AVAILABLE RECORDS:
┄┄┄┄┄┄┄┄┄┄
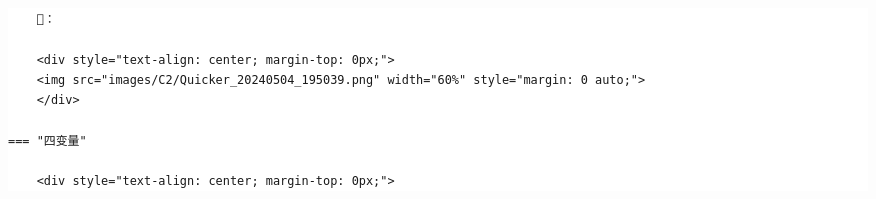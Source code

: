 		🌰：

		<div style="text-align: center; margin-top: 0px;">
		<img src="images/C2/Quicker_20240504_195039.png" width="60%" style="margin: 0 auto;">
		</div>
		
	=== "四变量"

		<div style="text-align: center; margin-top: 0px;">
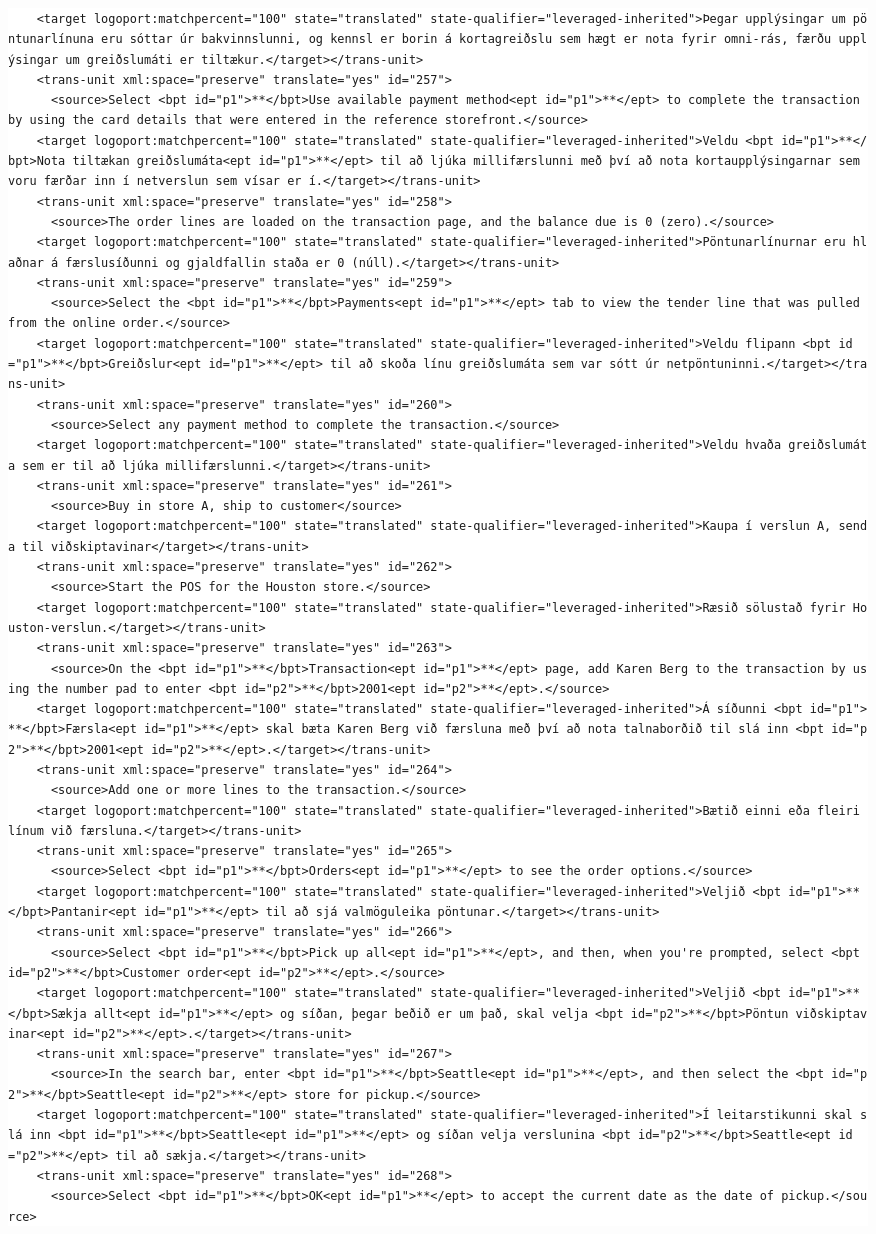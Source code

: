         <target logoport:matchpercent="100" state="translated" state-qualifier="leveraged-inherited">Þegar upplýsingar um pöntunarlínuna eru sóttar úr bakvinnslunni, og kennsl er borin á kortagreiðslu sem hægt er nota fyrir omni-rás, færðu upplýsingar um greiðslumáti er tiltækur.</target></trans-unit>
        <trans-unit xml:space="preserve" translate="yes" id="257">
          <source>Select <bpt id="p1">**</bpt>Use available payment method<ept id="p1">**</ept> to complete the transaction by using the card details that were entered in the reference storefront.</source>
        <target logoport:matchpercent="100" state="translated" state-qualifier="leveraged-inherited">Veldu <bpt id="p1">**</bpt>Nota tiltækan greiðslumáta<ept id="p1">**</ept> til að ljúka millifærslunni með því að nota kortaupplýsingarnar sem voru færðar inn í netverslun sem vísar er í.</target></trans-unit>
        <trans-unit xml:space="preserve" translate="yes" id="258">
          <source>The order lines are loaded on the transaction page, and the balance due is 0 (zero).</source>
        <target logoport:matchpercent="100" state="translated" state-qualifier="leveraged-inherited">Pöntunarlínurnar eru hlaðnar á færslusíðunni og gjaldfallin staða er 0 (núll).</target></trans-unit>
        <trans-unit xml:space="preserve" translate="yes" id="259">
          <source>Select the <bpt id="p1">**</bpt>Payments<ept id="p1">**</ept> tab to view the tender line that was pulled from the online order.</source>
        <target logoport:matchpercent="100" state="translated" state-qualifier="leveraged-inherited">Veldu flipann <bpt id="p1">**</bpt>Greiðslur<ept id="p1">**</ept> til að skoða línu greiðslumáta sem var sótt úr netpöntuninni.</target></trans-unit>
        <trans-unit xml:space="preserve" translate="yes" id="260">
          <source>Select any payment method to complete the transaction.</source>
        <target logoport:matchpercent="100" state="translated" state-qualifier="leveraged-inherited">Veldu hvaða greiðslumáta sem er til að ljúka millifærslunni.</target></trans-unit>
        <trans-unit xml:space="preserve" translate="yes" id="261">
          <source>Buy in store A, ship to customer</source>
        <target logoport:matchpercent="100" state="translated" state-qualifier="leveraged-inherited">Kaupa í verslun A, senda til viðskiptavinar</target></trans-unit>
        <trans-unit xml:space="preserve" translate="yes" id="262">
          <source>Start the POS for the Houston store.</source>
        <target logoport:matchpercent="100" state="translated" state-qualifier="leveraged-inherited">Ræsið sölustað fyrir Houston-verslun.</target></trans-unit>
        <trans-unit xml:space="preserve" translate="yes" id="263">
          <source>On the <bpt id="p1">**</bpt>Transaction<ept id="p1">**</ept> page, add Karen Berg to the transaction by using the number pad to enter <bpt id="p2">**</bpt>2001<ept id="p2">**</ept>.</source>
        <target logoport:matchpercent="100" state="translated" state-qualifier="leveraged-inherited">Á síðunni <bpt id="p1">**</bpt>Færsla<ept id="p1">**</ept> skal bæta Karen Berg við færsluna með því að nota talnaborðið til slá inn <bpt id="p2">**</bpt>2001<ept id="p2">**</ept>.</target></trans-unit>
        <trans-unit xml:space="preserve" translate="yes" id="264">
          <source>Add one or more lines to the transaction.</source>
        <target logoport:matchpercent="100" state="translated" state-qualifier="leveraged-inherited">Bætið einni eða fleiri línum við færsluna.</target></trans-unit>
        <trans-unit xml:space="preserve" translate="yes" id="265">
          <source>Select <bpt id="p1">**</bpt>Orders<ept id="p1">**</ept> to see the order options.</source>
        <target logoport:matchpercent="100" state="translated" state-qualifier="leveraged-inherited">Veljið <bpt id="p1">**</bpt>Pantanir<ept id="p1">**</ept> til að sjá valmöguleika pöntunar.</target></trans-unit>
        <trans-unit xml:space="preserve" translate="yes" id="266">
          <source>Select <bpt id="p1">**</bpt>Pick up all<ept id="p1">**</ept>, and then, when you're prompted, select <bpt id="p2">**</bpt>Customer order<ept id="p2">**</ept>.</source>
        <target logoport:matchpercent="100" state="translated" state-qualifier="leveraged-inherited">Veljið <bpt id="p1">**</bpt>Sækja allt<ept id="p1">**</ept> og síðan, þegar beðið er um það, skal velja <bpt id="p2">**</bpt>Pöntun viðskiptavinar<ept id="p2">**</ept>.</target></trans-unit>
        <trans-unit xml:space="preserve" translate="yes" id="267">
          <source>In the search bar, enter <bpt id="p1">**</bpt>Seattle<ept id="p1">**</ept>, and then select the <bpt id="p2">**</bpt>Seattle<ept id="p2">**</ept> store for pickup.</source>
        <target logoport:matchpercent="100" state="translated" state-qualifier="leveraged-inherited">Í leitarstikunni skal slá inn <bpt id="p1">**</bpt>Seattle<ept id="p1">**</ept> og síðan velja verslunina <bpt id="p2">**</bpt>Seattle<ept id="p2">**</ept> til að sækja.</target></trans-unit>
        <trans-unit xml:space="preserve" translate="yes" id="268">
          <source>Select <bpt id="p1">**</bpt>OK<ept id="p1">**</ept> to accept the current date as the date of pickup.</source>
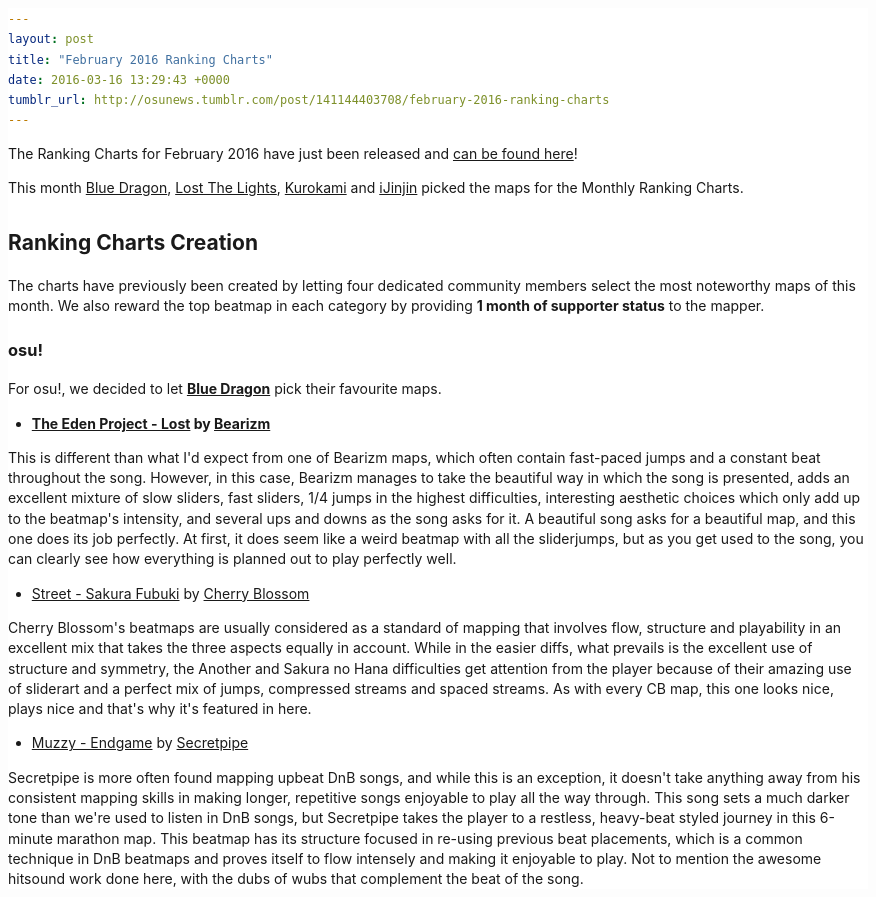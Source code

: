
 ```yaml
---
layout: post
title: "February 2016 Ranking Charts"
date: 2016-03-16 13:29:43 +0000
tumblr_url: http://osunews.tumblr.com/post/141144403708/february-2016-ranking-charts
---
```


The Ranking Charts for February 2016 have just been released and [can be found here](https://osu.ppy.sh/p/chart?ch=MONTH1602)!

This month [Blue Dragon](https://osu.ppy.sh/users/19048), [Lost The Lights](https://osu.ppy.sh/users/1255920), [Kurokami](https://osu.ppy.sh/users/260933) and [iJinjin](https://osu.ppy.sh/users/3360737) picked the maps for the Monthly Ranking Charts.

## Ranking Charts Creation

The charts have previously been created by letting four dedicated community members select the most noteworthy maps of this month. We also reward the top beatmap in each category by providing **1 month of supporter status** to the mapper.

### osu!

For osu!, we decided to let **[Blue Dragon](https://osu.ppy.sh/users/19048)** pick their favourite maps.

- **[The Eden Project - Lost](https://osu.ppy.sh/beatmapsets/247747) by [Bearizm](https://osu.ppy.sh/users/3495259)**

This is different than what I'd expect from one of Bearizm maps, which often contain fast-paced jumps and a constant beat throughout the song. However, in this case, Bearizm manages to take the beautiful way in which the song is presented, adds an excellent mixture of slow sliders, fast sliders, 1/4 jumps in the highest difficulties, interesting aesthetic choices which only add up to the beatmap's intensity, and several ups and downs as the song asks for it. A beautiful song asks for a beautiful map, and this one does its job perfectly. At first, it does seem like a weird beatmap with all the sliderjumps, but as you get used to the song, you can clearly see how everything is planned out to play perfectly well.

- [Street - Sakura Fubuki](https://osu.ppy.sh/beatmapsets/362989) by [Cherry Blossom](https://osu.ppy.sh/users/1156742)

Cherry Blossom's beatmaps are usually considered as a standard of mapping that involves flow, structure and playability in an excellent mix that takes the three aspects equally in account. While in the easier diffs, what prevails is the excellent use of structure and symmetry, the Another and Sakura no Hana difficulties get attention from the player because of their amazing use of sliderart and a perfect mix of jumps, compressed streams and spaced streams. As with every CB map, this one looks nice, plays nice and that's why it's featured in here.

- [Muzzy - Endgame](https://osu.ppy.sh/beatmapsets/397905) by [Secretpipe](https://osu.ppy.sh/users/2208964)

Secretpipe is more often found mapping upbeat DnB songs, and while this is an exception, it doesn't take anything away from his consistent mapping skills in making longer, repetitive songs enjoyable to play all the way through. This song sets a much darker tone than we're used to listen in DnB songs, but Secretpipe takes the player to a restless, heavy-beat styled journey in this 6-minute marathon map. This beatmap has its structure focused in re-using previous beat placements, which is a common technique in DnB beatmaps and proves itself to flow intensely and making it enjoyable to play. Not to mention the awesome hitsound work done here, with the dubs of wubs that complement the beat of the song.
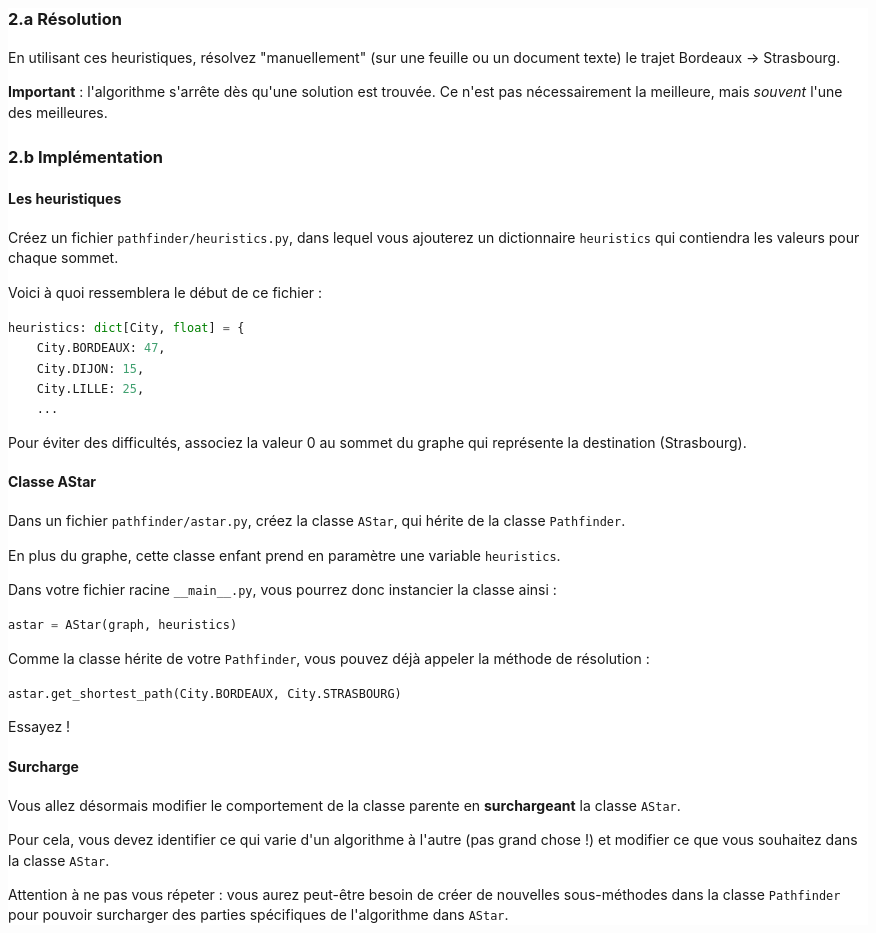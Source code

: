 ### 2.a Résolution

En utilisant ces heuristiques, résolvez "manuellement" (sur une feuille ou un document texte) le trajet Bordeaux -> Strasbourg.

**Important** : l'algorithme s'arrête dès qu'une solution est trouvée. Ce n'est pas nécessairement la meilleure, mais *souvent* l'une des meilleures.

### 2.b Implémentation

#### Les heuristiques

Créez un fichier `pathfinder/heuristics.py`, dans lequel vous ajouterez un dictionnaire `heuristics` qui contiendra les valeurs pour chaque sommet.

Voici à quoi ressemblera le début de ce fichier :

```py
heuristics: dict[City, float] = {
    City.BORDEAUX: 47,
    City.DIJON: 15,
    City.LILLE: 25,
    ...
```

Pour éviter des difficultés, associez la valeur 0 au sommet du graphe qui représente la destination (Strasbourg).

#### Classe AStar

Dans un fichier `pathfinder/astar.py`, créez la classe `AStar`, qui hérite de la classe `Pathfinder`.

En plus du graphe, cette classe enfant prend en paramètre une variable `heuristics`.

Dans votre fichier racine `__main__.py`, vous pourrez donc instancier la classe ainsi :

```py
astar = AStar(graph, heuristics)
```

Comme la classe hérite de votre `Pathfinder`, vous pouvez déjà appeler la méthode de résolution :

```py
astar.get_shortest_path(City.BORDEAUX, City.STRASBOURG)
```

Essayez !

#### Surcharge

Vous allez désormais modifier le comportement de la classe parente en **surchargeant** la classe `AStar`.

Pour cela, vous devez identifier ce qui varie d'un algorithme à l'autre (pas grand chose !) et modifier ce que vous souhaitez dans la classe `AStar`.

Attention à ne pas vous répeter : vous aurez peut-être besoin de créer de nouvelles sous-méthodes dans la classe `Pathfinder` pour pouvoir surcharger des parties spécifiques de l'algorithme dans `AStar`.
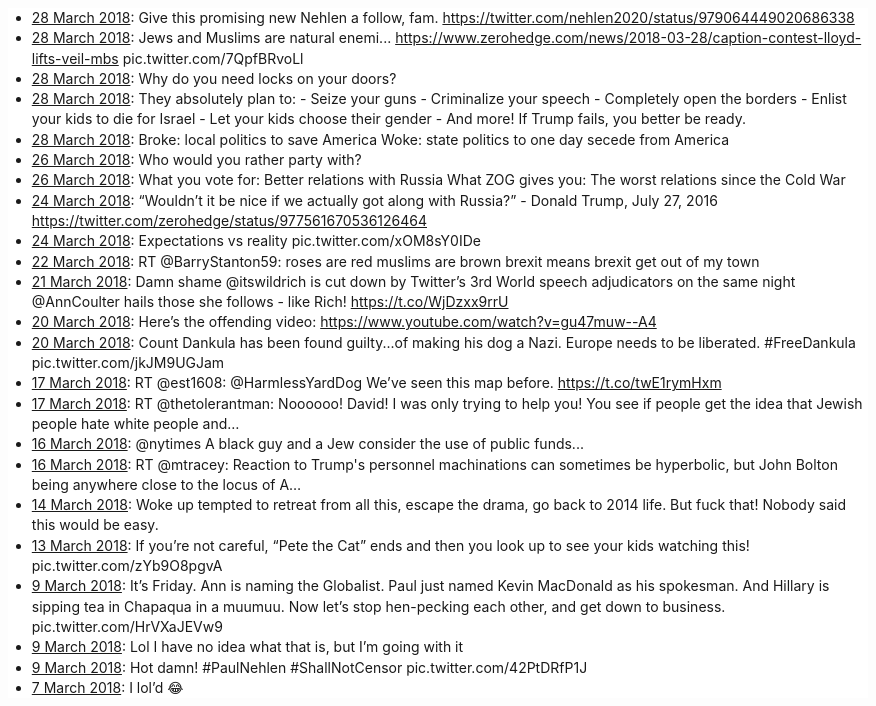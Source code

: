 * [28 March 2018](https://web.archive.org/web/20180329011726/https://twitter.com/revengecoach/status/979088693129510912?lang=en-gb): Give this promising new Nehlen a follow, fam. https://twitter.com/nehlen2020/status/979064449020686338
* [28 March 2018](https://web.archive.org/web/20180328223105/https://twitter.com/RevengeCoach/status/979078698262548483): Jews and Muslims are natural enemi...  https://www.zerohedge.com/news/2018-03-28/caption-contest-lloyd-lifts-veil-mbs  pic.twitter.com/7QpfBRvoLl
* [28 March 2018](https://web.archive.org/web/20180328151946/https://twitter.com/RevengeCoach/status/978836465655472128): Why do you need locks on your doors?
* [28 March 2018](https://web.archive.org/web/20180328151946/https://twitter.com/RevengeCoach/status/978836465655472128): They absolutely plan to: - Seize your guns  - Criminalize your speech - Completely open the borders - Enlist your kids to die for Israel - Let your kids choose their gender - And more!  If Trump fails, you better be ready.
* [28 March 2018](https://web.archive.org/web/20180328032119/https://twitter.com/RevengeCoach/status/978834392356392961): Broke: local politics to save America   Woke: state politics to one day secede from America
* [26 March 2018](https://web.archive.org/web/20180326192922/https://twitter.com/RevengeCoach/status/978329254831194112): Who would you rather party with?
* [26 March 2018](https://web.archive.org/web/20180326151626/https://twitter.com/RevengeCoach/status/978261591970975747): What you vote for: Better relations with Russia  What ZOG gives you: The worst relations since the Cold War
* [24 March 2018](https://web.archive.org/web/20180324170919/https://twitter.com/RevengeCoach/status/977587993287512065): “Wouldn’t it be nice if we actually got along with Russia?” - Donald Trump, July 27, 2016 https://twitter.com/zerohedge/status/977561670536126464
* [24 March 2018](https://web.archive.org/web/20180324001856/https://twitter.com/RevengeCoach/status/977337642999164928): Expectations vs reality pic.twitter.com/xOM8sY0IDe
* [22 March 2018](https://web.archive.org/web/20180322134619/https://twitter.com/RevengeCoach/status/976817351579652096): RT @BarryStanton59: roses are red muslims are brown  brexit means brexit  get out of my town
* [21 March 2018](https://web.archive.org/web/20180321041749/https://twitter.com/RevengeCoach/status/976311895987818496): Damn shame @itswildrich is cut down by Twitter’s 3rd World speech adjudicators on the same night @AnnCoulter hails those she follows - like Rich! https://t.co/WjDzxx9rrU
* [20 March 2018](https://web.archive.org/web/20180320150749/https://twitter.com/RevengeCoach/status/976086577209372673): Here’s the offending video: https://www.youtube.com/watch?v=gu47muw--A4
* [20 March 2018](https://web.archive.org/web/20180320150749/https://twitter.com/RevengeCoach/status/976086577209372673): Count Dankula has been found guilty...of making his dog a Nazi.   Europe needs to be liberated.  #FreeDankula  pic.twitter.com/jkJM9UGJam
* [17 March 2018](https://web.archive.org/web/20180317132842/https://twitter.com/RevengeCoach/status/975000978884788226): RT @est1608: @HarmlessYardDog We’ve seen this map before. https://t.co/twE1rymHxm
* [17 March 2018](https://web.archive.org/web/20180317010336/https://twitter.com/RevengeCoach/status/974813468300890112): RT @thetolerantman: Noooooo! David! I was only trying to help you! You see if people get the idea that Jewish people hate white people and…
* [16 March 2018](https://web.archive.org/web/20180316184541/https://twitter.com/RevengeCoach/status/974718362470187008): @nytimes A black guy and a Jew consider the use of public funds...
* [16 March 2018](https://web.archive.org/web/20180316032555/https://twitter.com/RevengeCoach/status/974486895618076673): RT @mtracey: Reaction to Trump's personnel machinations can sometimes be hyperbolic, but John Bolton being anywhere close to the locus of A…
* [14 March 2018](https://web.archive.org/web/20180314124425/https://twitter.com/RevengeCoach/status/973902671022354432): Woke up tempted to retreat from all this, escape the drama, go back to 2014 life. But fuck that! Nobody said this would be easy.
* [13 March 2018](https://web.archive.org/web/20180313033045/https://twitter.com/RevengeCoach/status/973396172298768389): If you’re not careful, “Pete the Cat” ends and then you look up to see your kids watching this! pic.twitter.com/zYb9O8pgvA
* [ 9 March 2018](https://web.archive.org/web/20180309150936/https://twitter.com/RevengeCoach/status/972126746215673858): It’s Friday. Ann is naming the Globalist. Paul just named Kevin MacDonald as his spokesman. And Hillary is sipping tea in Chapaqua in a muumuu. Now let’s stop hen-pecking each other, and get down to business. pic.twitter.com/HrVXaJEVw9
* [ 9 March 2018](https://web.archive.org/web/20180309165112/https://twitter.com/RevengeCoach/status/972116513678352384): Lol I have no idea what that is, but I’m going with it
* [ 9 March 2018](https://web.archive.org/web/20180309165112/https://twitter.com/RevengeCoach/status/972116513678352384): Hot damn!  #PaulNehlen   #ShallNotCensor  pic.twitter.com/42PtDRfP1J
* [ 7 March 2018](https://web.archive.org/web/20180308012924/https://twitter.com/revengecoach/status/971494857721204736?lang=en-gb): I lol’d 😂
┄┄┄┄┄┄┄┄┄┄
WHAT NEEDS TO BE DONE: Print exactly the lines from the first line of the records above through the line containing "vísar er í.</target></trans-unit>", leaving out the pictures.

EXPECTED ANSWER:
Source code

: 		🌰：

		<div style="text-align: center; margin-top: 0px;">
		<img src="images/C2/Quicker_20240504_195039.png" width="60%" style="margin: 0 auto;">
		</div>
		
	=== "四变量"

		<div style="text-align: center; margin-top: 0px;">
Source code

:         <target logoport:matchpercent="100" state="translated" state-qualifier="leveraged-inherited">Þegar upplýsingar um pöntunarlínuna eru sóttar úr bakvinnslunni, og kennsl er borin á kortagreiðslu sem hægt er nota fyrir omni-rás, færðu upplýsingar um greiðslumáti er tiltækur.</target></trans-unit>
        <trans-unit xml:space="preserve" translate="yes" id="257">
          <source>Select <bpt id="p1">**</bpt>Use available payment method<ept id="p1">**</ept> to complete the transaction by using the card details that were entered in the reference storefront.</source>
        <target logoport:matchpercent="100" state="translated" state-qualifier="leveraged-inherited">Veldu <bpt id="p1">**</bpt>Nota tiltækan greiðslumáta<ept id="p1">**</ept> til að ljúka millifærslunni með því að nota kortaupplýsingarnar sem voru færðar inn í netverslun sem vísar er í.</target></trans-unit>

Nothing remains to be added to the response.